• [What the task requires]: Return every record below exactly.

• [Supplied records]:
______

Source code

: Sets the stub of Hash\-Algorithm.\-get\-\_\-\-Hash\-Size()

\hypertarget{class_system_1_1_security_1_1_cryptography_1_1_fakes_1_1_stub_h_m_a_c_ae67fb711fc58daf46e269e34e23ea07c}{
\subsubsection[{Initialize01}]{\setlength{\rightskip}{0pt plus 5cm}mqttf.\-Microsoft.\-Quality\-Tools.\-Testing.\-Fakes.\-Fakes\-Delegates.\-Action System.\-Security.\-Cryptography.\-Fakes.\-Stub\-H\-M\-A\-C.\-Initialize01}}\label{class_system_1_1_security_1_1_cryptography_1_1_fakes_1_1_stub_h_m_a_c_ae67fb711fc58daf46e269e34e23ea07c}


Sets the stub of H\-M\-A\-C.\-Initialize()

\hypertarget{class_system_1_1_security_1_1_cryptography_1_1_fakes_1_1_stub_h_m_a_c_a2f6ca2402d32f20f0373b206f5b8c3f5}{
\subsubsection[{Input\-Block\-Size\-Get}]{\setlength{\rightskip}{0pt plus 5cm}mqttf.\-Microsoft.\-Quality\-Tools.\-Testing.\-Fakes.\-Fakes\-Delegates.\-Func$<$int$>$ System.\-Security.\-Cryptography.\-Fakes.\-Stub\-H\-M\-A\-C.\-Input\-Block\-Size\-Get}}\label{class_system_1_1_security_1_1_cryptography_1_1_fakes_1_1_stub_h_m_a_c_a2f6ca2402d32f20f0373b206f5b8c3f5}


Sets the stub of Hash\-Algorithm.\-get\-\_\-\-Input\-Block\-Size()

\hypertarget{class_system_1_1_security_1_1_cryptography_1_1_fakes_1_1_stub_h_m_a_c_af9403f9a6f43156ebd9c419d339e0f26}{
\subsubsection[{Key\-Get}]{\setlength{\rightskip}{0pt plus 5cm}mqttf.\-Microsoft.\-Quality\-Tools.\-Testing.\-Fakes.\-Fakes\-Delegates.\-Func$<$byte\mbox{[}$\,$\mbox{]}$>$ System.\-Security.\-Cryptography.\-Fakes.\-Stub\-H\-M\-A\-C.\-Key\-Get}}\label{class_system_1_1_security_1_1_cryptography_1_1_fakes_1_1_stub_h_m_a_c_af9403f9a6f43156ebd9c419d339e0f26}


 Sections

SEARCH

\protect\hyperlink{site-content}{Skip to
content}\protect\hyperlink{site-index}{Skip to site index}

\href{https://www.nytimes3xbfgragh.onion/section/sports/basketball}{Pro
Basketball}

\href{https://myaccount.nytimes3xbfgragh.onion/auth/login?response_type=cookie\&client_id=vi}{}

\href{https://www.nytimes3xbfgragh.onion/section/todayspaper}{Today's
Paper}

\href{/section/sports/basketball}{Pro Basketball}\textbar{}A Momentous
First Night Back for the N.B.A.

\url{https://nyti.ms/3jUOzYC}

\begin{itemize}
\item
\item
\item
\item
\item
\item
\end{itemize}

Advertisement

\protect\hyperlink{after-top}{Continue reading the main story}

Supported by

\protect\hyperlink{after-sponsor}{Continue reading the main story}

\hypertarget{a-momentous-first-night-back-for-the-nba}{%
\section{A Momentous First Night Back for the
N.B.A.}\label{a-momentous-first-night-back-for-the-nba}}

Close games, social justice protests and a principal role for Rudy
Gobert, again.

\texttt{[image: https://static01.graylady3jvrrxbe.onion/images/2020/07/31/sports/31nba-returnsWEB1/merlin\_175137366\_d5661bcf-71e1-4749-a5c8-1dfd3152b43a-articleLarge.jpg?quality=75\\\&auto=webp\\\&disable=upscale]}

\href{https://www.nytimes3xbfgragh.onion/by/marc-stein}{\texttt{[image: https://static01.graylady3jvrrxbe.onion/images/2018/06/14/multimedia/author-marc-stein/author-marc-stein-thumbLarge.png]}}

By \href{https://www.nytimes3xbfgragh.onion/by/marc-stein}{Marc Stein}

______

• [Response for this exercise]:
Source code

: Sets the stub of Hash\-Algorithm.\-get\-\_\-\-Hash\-Size()

\hypertarget{class_system_1_1_security_1_1_cryptography_1_1_fakes_1_1_stub_h_m_a_c_ae67fb711fc58daf46e269e34e23ea07c}{
\subsubsection[{Initialize01}]{\setlength{\rightskip}{0pt plus 5cm}mqttf.\-Microsoft.\-Quality\-Tools.\-Testing.\-Fakes.\-Fakes\-Delegates.\-Action System.\-Security.\-Cryptography.\-Fakes.\-Stub\-H\-M\-A\-C.\-Initialize01}}\label{class_system_1_1_security_1_1_cryptography_1_1_fakes_1_1_stub_h_m_a_c_ae67fb711fc58daf46e269e34e23ea07c}


Sets the stub of H\-M\-A\-C.\-Initialize()

\hypertarget{class_system_1_1_security_1_1_cryptography_1_1_fakes_1_1_stub_h_m_a_c_a2f6ca2402d32f20f0373b206f5b8c3f5}{
\subsubsection[{Input\-Block\-Size\-Get}]{\setlength{\rightskip}{0pt plus 5cm}mqttf.\-Microsoft.\-Quality\-Tools.\-Testing.\-Fakes.\-Fakes\-Delegates.\-Func$<$int$>$ System.\-Security.\-Cryptography.\-Fakes.\-Stub\-H\-M\-A\-C.\-Input\-Block\-Size\-Get}}\label{class_system_1_1_security_1_1_cryptography_1_1_fakes_1_1_stub_h_m_a_c_a2f6ca2402d32f20f0373b206f5b8c3f5}


Sets the stub of Hash\-Algorithm.\-get\-\_\-\-Input\-Block\-Size()

\hypertarget{class_system_1_1_security_1_1_cryptography_1_1_fakes_1_1_stub_h_m_a_c_af9403f9a6f43156ebd9c419d339e0f26}{
\subsubsection[{Key\-Get}]{\setlength{\rightskip}{0pt plus 5cm}mqttf.\-Microsoft.\-Quality\-Tools.\-Testing.\-Fakes.\-Fakes\-Delegates.\-Func$<$byte\mbox{[}$\,$\mbox{]}$>$ System.\-Security.\-Cryptography.\-Fakes.\-Stub\-H\-M\-A\-C.\-Key\-Get}}\label{class_system_1_1_security_1_1_cryptography_1_1_fakes_1_1_stub_h_m_a_c_af9403f9a6f43156ebd9c419d339e0f26}


 Sections

SEARCH

\protect\hyperlink{site-content}{Skip to
content}\protect\hyperlink{site-index}{Skip to site index}

\href{https://www.nytimes3xbfgragh.onion/section/sports/basketball}{Pro
Basketball}

\href{https://myaccount.nytimes3xbfgragh.onion/auth/login?response_type=cookie\&client_id=vi}{}

\href{https://www.nytimes3xbfgragh.onion/section/todayspaper}{Today's
Paper}

\href{/section/sports/basketball}{Pro Basketball}\textbar{}A Momentous
First Night Back for the N.B.A.

\url{https://nyti.ms/3jUOzYC}

\begin{itemize}
\item
\item
\item
\item
\item
\item
\end{itemize}

Advertisement

\protect\hyperlink{after-top}{Continue reading the main story}

Supported by

\protect\hyperlink{after-sponsor}{Continue reading the main story}

\hypertarget{a-momentous-first-night-back-for-the-nba}{%
\section{A Momentous First Night Back for the
N.B.A.}\label{a-momentous-first-night-back-for-the-nba}}

Close games, social justice protests and a principal role for Rudy
Gobert, again.

\texttt{[image: https://static01.graylady3jvrrxbe.onion/images/2020/07/31/sports/31nba-returnsWEB1/merlin\_175137366\_d5661bcf-71e1-4749-a5c8-1dfd3152b43a-articleLarge.jpg?quality=75\\\&auto=webp\\\&disable=upscale]}

\href{https://www.nytimes3xbfgragh.onion/by/marc-stein}{\texttt{[image: https://static01.graylady3jvrrxbe.onion/images/2018/06/14/multimedia/author-marc-stein/author-marc-stein-thumbLarge.png]}}

By \href{https://www.nytimes3xbfgragh.onion/by/marc-stein}{Marc Stein}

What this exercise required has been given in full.